If this doesn't ring a bell for you, here's a visualization: relaxed trousers and slightly trendy skin-revealing tops in neutral, muted shades. It's a whole lot of black, white, and creamy beige tones and a whole lot of cool. The key to nailing down this look is wearing pieces that are uncomplicated yet interesting; they appear simple on the surface, but there's always a detail or two to catch the eye. Below, I'm breaking down my extensive shopping list by category to show you how I'm capturing the Margiela-Helmut vibe this summer.
Solid basics are critical to any wardrobe, but in this case, they are essential. Take a look at any Helmut Lang show from the '90s, and you'll discover the overall simplicity behind each outfit. But in true fashion, there's always a subversive twist—whether it be the silhouette, styling, or construction. In terms of palettes, neutrals reigned supreme for both Margiela and Helmut Lang during this era, so when re-creating, you'll want to stick to black and white separates. Not everything was a stark palette of black and white, though: Both designers were known to throw in a soft shade of blue or green for good measure.
A Helmut or Margiela girl simply does not wear any old jacket—she wears structured blazers. Margiela blazers have run the design gamut from complex and deconstructed to understated menswear-inspired tailoring. One thing remains the same, though: They should be oversize and boxy.
Before tie-tops and barely there bralettes took over our feeds this year, they were major hallmarks of both designers' collections. Unexpected cutouts, one-shoulder tops, and, of course, anything layered to the max especially feel true to the downtown vibe. For extra dimension, I plan on playing around with sheer and tulle tops to layer over basic T-shirts.
Baggy trousers are a defining part of what made Helmut Lang cool. They went against the ultra-tight, figure-hugging silhouettes that were popular at the time and felt attractively rebellious. It so happens that loose pants are also trending heavily right now, so thankfully they're easy to find at several price points. I've also noticed Margiela liked to experiment with a few saturated colors on the runway, so I'm into the idea of bright leather pants to wear on cooler days. Style them with a racerback tee or any of the above layered tops for a no-brainer 'fit.
In contrast, clingy midi skirts were also a big part of the Margiela-Helmut universe, so I'm going for fitted, sleek versions in an array of neutrals.

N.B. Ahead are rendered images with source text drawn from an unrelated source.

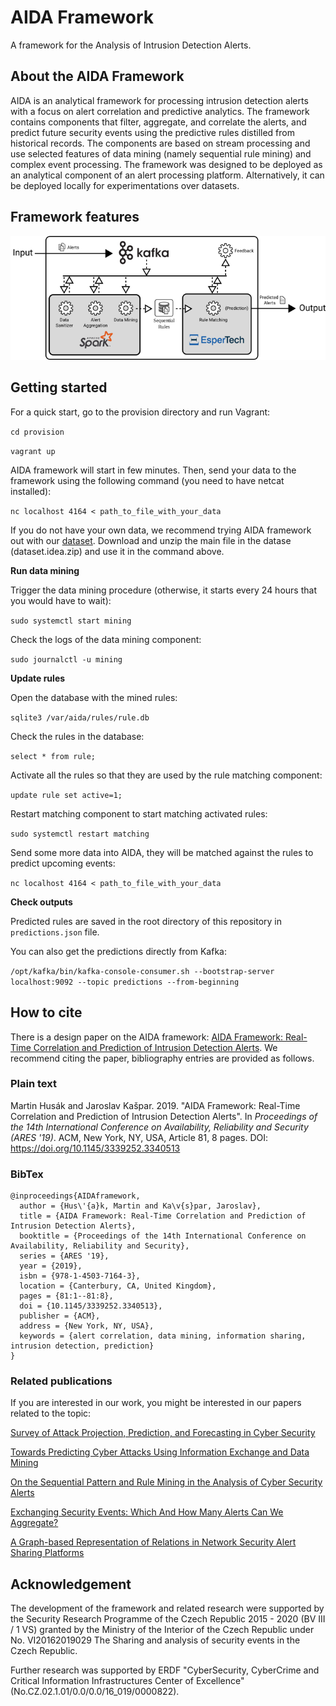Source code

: # AIDA Framework

A framework for the Analysis of Intrusion Detection Alerts.

## About the AIDA Framework

AIDA is an analytical framework for processing intrusion detection alerts with a focus on alert correlation and predictive analytics. The framework contains components that filter, aggregate, and correlate the alerts, and predict future security events using the predictive rules distilled from historical records. The components are based on stream processing and use selected features of data mining (namely sequential rule mining) and complex event processing. The framework was designed to be deployed as an analytical component of an alert processing platform. Alternatively, it can be deployed locally for experimentations over datasets.

## Framework features

![Schema of the AIDA Framework](/aida_schema.png "Schema of the AIDA Framework")

## Getting started

For a quick start, go to the provision directory and run Vagrant:

`cd provision`

`vagrant up`

AIDA framework will start in few minutes. Then, send your data to the framework using the following command (you need to have netcat installed):

`nc localhost 4164 < path_to_file_with_your_data`

If you do not have your own data, we recommend trying AIDA framework out with our [dataset](http://dx.doi.org/10.17632/p6tym3fghz.1). Download and unzip the main file in the datase (dataset.idea.zip) and use it in the command above.

**Run data mining**

Trigger the data mining procedure (otherwise, it starts every 24 hours that you would have to wait):

`sudo systemctl start mining`

Check the logs of the data mining component:

`sudo journalctl -u mining`

**Update rules**

Open the database with the mined rules:

`sqlite3 /var/aida/rules/rule.db`

Check the rules in the database:

`select * from rule;`

Activate all the rules so that they are used by the rule matching component:

`update rule set active=1;`

Restart matching component to start matching activated rules:

`sudo systemctl restart matching`

Send some more data into AIDA, they will be matched against the rules to predict upcoming events:

`nc localhost 4164 < path_to_file_with_your_data`

**Check outputs**

Predicted rules are saved in the root directory of this repository in `predictions.json` file.

You can also get the predictions directly from Kafka:

`/opt/kafka/bin/kafka-console-consumer.sh --bootstrap-server localhost:9092 --topic predictions --from-beginning` 

## How to cite

There is a design paper on the AIDA framework: [AIDA Framework: Real-Time Correlation and Prediction of Intrusion Detection Alerts](http://dx.doi.org/10.1145/3339252.3340513). We recommend citing the paper, bibliography entries are provided as follows.

### Plain text

Martin Husák and Jaroslav Kašpar. 2019. "AIDA Framework: Real-Time Correlation and Prediction of Intrusion Detection Alerts". In *Proceedings of the 14th International Conference on Availability, Reliability and Security (ARES '19)*. ACM, New York, NY, USA, Article 81, 8 pages. DOI: https://doi.org/10.1145/3339252.3340513

### BibTex

    @inproceedings{AIDAframework,
      author = {Hus\'{a}k, Martin and Ka\v{s}par, Jaroslav},
      title = {AIDA Framework: Real-Time Correlation and Prediction of Intrusion Detection Alerts},
      booktitle = {Proceedings of the 14th International Conference on Availability, Reliability and Security},
      series = {ARES '19},
      year = {2019},
      isbn = {978-1-4503-7164-3},
      location = {Canterbury, CA, United Kingdom},
      pages = {81:1--81:8},
      doi = {10.1145/3339252.3340513},
      publisher = {ACM},
      address = {New York, NY, USA},
      keywords = {alert correlation, data mining, information sharing, intrusion detection, prediction}
    }

### Related publications

If you are interested in our work, you might be interested in our papers related to the topic:

[Survey of Attack Projection, Prediction, and Forecasting in Cyber Security](http://dx.doi.org/10.1109/COMST.2018.2871866)

[Towards Predicting Cyber Attacks Using Information Exchange and Data Mining](http://dx.doi.org/10.1109/IWCMC.2018.8450512)

[On the Sequential Pattern and Rule Mining in the Analysis of Cyber Security Alerts](http://dx.doi.org/10.1145/3098954.3098981)

[Exchanging Security Events: Which And How Many Alerts Can We Aggregate?](http://dx.doi.org/10.23919/INM.2017.7987340)

[A Graph-based Representation of Relations in Network Security Alert Sharing Platforms](http://dx.doi.org/10.23919/INM.2017.7987399)

## Acknowledgement

The development of the framework and related research were supported by the Security Research Programme of the Czech Republic 2015 - 2020 (BV III / 1 VS) granted by the Ministry of the Interior of the Czech Republic under No. VI20162019029 The Sharing and analysis of security events in the Czech Republic.

Further research was supported by ERDF "CyberSecurity, CyberCrime and Critical Information Infrastructures Center of Excellence" (No.CZ.02.1.01/0.0/0.0/16\_019/0000822).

We simply cannot talk about Maison Margiela without mentioning the designer's iconic shoes, the Tabi. Decades later, the split-toe silhouette is still a fashion-crowd staple and has been updated by the brand in a number of new styles and shapes, such as its latest sneaker collaboration with Reebok. I recently bought a pair of Tabi ballet flats and have not regretted it one bit.
Another essential style to shop in order to capture the cool-girl vibe is the naked sandal. Think strappy, minimalistic shoes at a moderate heel height that are versatile enough to throw together with any outfit without much sartorial guesswork.
While both brands prominently featured pants and skirts within their collections, they also knew how to create a damn good dress. Slip dresses are a quintessential style of the '90s, so of course, I have a few already in my cart. I love oscillating between options that are more revealing and more covered-up, so I've been shopping for dresses that feature big cutouts as well as ones that incorporate high necklines at midi lengths.